Em 1971, a Usati adquiriu a Companhia Açucareira, de Biguaçu, e a Usina São Pedro, de Gaspar, constituindo o Grupo Usati. A partir deste momento, o fornecimento de matéria-prima dos produtores locais se tornou insuficiente. Nos anos seguintes, o grupo se lançou no mercado de terras para expandir suas unidades produtivas e passou a processar o açúcar demerara vindo de São Paulo, o que acabou com o período de ociosidade entre-safra.
“Nessa época, surgiu a Refinadora Catarinense, que passou a ter o açúcar refinado granulado, diferente do moído que tínhamos aqui no mercado interno. Na época, o IAA, era o intermediário das relações: nos fornecia matéria-prima, que era o açúcar demerara, a gente refinava e vendia para o próprio instituto. Vendíamos o produto acabado para o IAA. Eles eram o exportador, éramos o intermediário da exportação, mas passamos a exportar praticamente tudo”, explica Clemes.
Depois de quase quatro anos de pesquisa e análise de mercado, a Usati promoveu uma fusão com a Refinadora Catarinense, se adaptando aos programas governamentais e otimizando a produção.
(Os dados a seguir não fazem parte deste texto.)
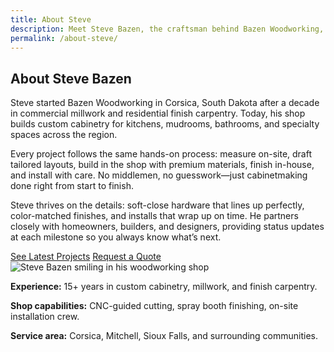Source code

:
 ```yaml
---
title: About Steve
description: Meet Steve Bazen, the craftsman behind Bazen Woodworking, creating custom cabinets from concept through installation for homes across South Dakota.
permalink: /about-steve/
---
```


<section class="mx-auto max-w-content px-6 py-16">
  <div class="grid gap-10 lg:grid-cols-[1.1fr_0.9fr]">
    <div>
      <h1 class="text-3xl font-semibold text-slate-900 md:text-4xl">About Steve Bazen</h1>
      <p class="mt-6 text-base text-slate-600">
        Steve started Bazen Woodworking in Corsica, South Dakota after a decade in commercial millwork and residential finish carpentry. Today, his shop builds custom cabinetry for kitchens, mudrooms, bathrooms, and specialty spaces across the region.
      </p>
      <p class="mt-4 text-base text-slate-600">
        Every project follows the same hands-on process: measure on-site, draft tailored layouts, build in the shop with premium materials, finish in-house, and install with care. No middlemen, no guesswork—just cabinetmaking done right from start to finish.
      </p>
      <p class="mt-4 text-base text-slate-600">
        Steve thrives on the details: soft-close hardware that lines up perfectly, color-matched finishes, and installs that wrap up on time. He partners closely with homeowners, builders, and designers, providing status updates at each milestone so you always know what’s next.
      </p>
      <div class="mt-8 flex flex-wrap gap-3">
        <a href="{{ '/latest-projects/' | relative_url }}" class="inline-flex items-center rounded-md bg-brand-600 px-5 py-3 text-sm font-semibold text-white transition hover:bg-brand-500 focus-visible:outline-none focus-visible:ring-2 focus-visible:ring-brand-400">See Latest Projects</a>
        <a href="{{ '/contact/' | relative_url }}#contact-form" class="inline-flex items-center rounded-md border border-brand-600 px-5 py-3 text-sm font-semibold text-brand-600 transition hover:bg-brand-50 focus-visible:outline-none focus-visible:ring-2 focus-visible:ring-brand-400">Request a Quote</a>
      </div>
    </div>
    <aside class="flex flex-col gap-6 rounded-2xl bg-white p-6 shadow-lg ring-1 ring-slate-200">
      <img src="{{ '/assets/img/steve-bazen.jpg' | relative_url }}" alt="Steve Bazen smiling in his woodworking shop" class="h-64 w-full rounded-xl object-cover">
      <div class="space-y-3 text-sm text-slate-600">
        <p><strong class="block text-slate-900">Experience:</strong> 15+ years in custom cabinetry, millwork, and finish carpentry.</p>
        <p><strong class="block text-slate-900">Shop capabilities:</strong> CNC-guided cutting, spray booth finishing, on-site installation crew.</p>
        <p><strong class="block text-slate-900">Service area:</strong> Corsica, Mitchell, Sioux Falls, and surrounding communities.</p>
      </div>
    </aside>
  </div>
</section>
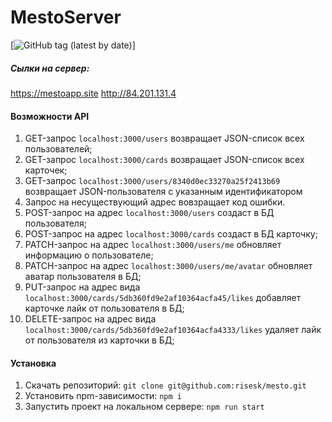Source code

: # MestoServer
[![GitHub tag (latest by date)](https://img.shields.io/github/v/tag/risesk/MestoServer?label=version)]

##### Сылки на сервер: 
https://mestoapp.site 
http://84.201.131.4

#### Возможности API
1. GET-запрос ```localhost:3000/users``` возвращает JSON-список всех пользователей;
2. GET-запрос ```localhost:3000/cards``` возвращает JSON-список всех карточек;
3. GET-запрос ```localhost:3000/users/8340d0ec33270a25f2413b69``` возвращает JSON-пользователя с указанным идентификатором
4. Запрос на несуществующий адрес вовзращает код ошибки.
5. POST-запрос на адрес ```localhost:3000/users``` создаст в БД пользователя;
6. POST-запрос на адрес ```localhost:3000/cards``` создаст в БД карточку;
7. PATCH-запрос на адрес ```localhost:3000/users/me``` обновляет информацию о пользователе;
8. PATCH-запрос на адрес ```localhost:3000/users/me/avatar``` обновляет аватар пользователя в БД;
9. PUT-запрос на адрес вида ```localhost:3000/cards/5db360fd9e2af10364acfa45/likes``` добавляет карточке лайк от пользователя в БД;
10. DELETE-запрос на адрес вида ```localhost:3000/cards/5db360fd9e2af10364acfa4333/likes``` удаляет лайк от пользователя из карточки в БД;

#### Установка
1. Скачать репозиторий:
```git clone git@github.com:risesk/mesto.git```
2. Установить npm-зависимости:
```npm i```
3. Запустить проект на локальном сервере:
```npm run start```
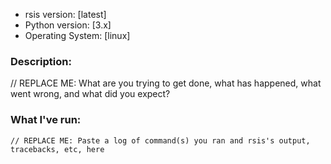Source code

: * rsis version: [latest]
* Python version: [3.x]
* Operating System: [linux]

### Description:

// REPLACE ME: What are you trying to get done, what has happened, what went wrong, and what did you expect?

### What I've run:

```
// REPLACE ME: Paste a log of command(s) you ran and rsis's output, tracebacks, etc, here
```

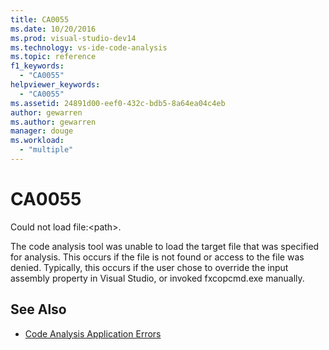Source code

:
 ```yaml
---
title: CA0055
ms.date: 10/20/2016
ms.prod: visual-studio-dev14
ms.technology: vs-ide-code-analysis
ms.topic: reference
f1_keywords:
  - "CA0055"
helpviewer_keywords:
  - "CA0055"
ms.assetid: 24891d00-eef0-432c-bdb5-8a64ea04c4eb
author: gewarren
ms.author: gewarren
manager: douge
ms.workload:
  - "multiple"
---
```

# CA0055

Could not load file:\<path>.

The code analysis tool was unable to load the target file that was specified for analysis. This occurs if the file is not found or access to the file was denied. Typically, this occurs if the user chose to override the input assembly property in Visual Studio, or invoked fxcopcmd.exe manually.

## See Also

- [Code Analysis Application Errors](../code-quality/code-analysis-application-errors.md)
“Tem muita gente que fala que a Usati enriqueceu com esse programa do governo. Só que era o seguinte, a Usati soube aproveitar, não ganhou nada de mão beijada. Ela se colocou à frente de outros usineiros que também poderiam ter entrado no programa”, reforça Clemes.
Com a consolidação da Usati, o grupo cresceu. Em 1977, a Portobello foi fundada, fruto do capital acumulado pela usina. A indústria cerâmica surgiu para atingir uma nova demanda. Com a urbanização acelerada nas maiores cidades catarinenses, o grupo Usati-Portobello aproveitou a oportunidade do mercado e se tornou menos dependente da produção açucareira.A Usati foi o maior império econômico da história do município. No auge, na década de 1980, a empresa empregava quase 800 pessoas em São João Batista. Em acordo com o Porto de Itajaí, a usina chegou a exportar 20 mil toneladas de açúcar por ano, que rendiam mais de 12 milhões de dólares para o estado.
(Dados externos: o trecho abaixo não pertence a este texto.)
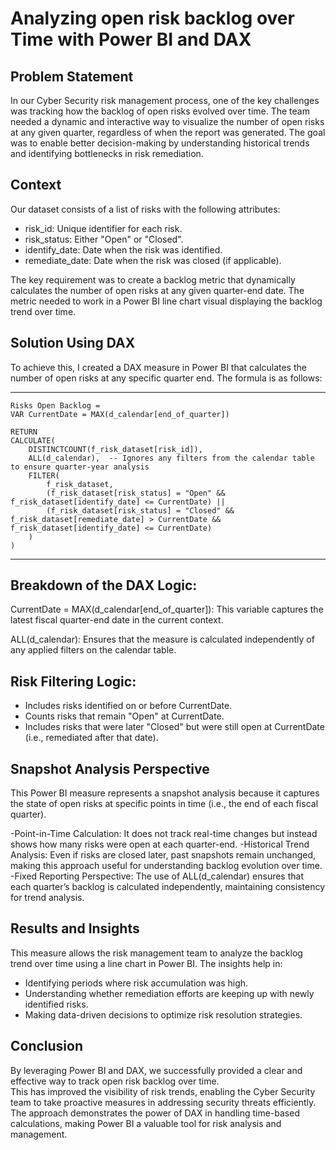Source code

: # Analyzing open risk backlog over Time with Power BI and DAX

## Problem Statement

In our Cyber Security risk management process, one of the key challenges was tracking how the backlog of open risks evolved over time. The team needed a dynamic and interactive way to visualize the number of open risks at any given quarter, regardless of when the report was generated. The goal was to enable better decision-making by understanding historical trends and identifying bottlenecks in risk remediation.  

## Context

Our dataset consists of a list of risks with the following attributes:

- risk_id: Unique identifier for each risk.  
- risk_status: Either "Open" or "Closed".  
- identify_date: Date when the risk was identified.  
- remediate_date: Date when the risk was closed (if applicable).  

The key requirement was to create a backlog metric that dynamically calculates the number of open risks at any given quarter-end date. The metric needed to work in a Power BI line chart visual displaying the backlog trend over time.  

## Solution Using DAX

To achieve this, I created a DAX measure in Power BI that calculates the number of open risks at any specific quarter end. The formula is as follows:

-------------------------------------------------------------------------------------------------------------------------------------------------------------

```DAX
Risks Open Backlog = 
VAR CurrentDate = MAX(d_calendar[end_of_quarter])

RETURN
CALCULATE(
    DISTINCTCOUNT(f_risk_dataset[risk_id]),
    ALL(d_calendar),  -- Ignores any filters from the calendar table to ensure quarter-year analysis
    FILTER(
        f_risk_dataset,
        (f_risk_dataset[risk_status] = "Open" && f_risk_dataset[identify_date] <= CurrentDate) ||  
        (f_risk_dataset[risk_status] = "Closed" && f_risk_dataset[remediate_date] > CurrentDate && f_risk_dataset[identify_date] <= CurrentDate)
    )
)
```
--------------------------------------------------------------------------------------------------------------------------------------------------------------

## Breakdown of the DAX Logic:

CurrentDate = MAX(d_calendar[end_of_quarter]): This variable captures the latest fiscal quarter-end date in the current context.  

ALL(d_calendar): Ensures that the measure is calculated independently of any applied filters on the calendar table.  

## Risk Filtering Logic:

- Includes risks identified on or before CurrentDate.  
- Counts risks that remain "Open" at CurrentDate.  
- Includes risks that were later "Closed" but were still open at CurrentDate (i.e., remediated after that date).  

## Snapshot Analysis Perspective

This Power BI measure represents a snapshot analysis because it captures the state of open risks at specific points in time (i.e., the end of each fiscal quarter).

-Point-in-Time Calculation: It does not track real-time changes but instead shows how many risks were open at each quarter-end.
-Historical Trend Analysis: Even if risks are closed later, past snapshots remain unchanged, making this approach useful for understanding backlog evolution over time.
-Fixed Reporting Perspective: The use of ALL(d_calendar) ensures that each quarter’s backlog is calculated independently, maintaining consistency for trend analysis.

## Results and Insights

This measure allows the risk management team to analyze the backlog trend over time using a line chart in Power BI. The insights help in:

- Identifying periods where risk accumulation was high.
- Understanding whether remediation efforts are keeping up with newly identified risks.
- Making data-driven decisions to optimize risk resolution strategies.

## Conclusion

By leveraging Power BI and DAX, we successfully provided a clear and effective way to track open risk backlog over time.  
This has improved the visibility of risk trends, enabling the Cyber Security team to take proactive measures in addressing security threats efficiently.  
The approach demonstrates the power of DAX in handling time-based calculations, making Power BI a valuable tool for risk analysis and management.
No início da década de 1990, porém, o setor açucareiro brasileiro passou por uma drástica desestruturação. Toda a aparelhagem governamental montada nas décadas anteriores foi desregulamentada pelo presidente Fernando Collor. Uma de suas primeiras ações foi extinguir o IAA e abolir o sistema de cotas do açúcar.
“Quando o Collor assumiu, uma das primeiras coisas que ele fez foi acabar com uma série de coisas que tinha. Com isso, ficou inviável a empresa trabalhar, ela perdeu o mercado interno e não tinha mais o IAA para a exportação. Poderia exportar direto, mas talvez não fosse tão vantajoso como trabalhar da maneira que trabalhava até aquele momento”, explica Clemes.
Assim, em 1991, a Usati encerrou as atividades em São João Batista e, no ano seguinte, em Ilhota. Ainda nessa época, porém, grande parte da população batistense era de alguma maneira ligada à usina. A empresa tinha restaurante na cidade, ambulatório médico, time de futebol. Prezava pela assistência social do município. “O dia que fechou, em 1991, todo mundo pensou: ‘O que vai ser de São João Batista”, diz Clemes. O fechamento da usina, porém, foi uma oportunidade para que jovens empreendedores alavancassem o desenvolvimento econômico do município.